Me dispongo a regresar a la recámara cuando veo salir al sacerdote. Saluda de lejos a quienes están sentados y se retira. Cuando ya sólo lo veo de espaldas, mueve la cabeza en señal de negativa y acelera el paso.

Yo me apresuro a vestirme. Voy a darle el pésame a Fernanda. Mientras camino los pocos pasos que separan nuestras casas, deseo con todo mi ser que el cura le haya recordado todo eso de que estamos en tiempos del perdón, para que me perdone por no haberle prestado los quinientos pesos.

La busco entre la multitud y, cuando la distingo, espero a que termine de platicar con la señora que la acompaña, a quien, a pesar de mi esfuerzo, no logro reconocer. Apenas termina de hablar, sale como alma que lleva el diablo, cubriéndose la cara con el rebozo. A su paso deja un aire rancio y extranjero. Una visita por compromiso, quizá. Condolencias de a mentiras.
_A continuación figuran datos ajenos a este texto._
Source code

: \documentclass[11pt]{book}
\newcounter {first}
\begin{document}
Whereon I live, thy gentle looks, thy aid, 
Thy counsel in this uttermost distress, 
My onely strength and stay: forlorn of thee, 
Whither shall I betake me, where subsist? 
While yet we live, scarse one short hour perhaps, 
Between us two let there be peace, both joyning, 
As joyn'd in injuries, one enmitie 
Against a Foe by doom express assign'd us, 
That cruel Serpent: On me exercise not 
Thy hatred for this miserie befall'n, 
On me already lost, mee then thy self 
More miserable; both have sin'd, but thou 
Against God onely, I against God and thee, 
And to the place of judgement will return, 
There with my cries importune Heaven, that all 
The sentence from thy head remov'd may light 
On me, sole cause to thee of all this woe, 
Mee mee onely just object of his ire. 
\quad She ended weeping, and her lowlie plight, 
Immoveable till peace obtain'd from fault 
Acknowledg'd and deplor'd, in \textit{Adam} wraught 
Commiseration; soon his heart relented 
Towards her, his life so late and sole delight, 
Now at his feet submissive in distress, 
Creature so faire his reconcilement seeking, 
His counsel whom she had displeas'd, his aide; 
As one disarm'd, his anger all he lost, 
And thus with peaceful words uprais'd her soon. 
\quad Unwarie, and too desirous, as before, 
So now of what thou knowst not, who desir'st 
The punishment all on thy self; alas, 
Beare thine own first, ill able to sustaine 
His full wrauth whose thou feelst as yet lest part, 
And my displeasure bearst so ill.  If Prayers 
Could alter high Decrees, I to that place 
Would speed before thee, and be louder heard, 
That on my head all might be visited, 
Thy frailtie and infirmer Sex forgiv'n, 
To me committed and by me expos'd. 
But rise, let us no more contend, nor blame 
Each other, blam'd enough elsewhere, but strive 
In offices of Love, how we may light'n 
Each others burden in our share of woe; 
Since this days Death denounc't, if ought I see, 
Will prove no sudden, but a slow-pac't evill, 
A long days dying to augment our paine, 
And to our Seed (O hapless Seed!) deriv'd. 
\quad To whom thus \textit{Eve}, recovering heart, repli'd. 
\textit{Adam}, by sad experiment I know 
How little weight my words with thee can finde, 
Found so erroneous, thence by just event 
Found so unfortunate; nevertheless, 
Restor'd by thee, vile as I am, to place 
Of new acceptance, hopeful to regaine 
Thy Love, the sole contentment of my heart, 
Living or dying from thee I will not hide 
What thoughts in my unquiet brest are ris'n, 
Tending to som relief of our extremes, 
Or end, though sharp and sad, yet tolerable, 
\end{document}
Me acerco a Fernanda. Antes de que se me ocurra decir algo, me clava la vista. Con las lágrimas ya escurridas y a punto de secarse, me toma de los hombros y me susurra al oído que aquella mujer que he visto pasar es la bruja que atendió a su hija. Luego, como quien anuncia una verdad al mundo, me dice que si la niña se fue es porque Dios la quería a su

 

lado. Eso le ha dicho aquella señora. Entonces me descubro a mí misma imaginando que tal vez sí, ese trabajo, ese embrujo que le hicieron era parte de un plan perfecto para que Moni, un ángel perdido, se reencontrara con Dios y volviera al cielo. Lo más triste de la situación es que Fernanda nunca estará segura de todo aquello, porque, así como cree en Dios, cree en la bruja y en la maldad de las personas. Y a ella siempre le han tenido envidia, me dice cuando por fin puedo abrazarla.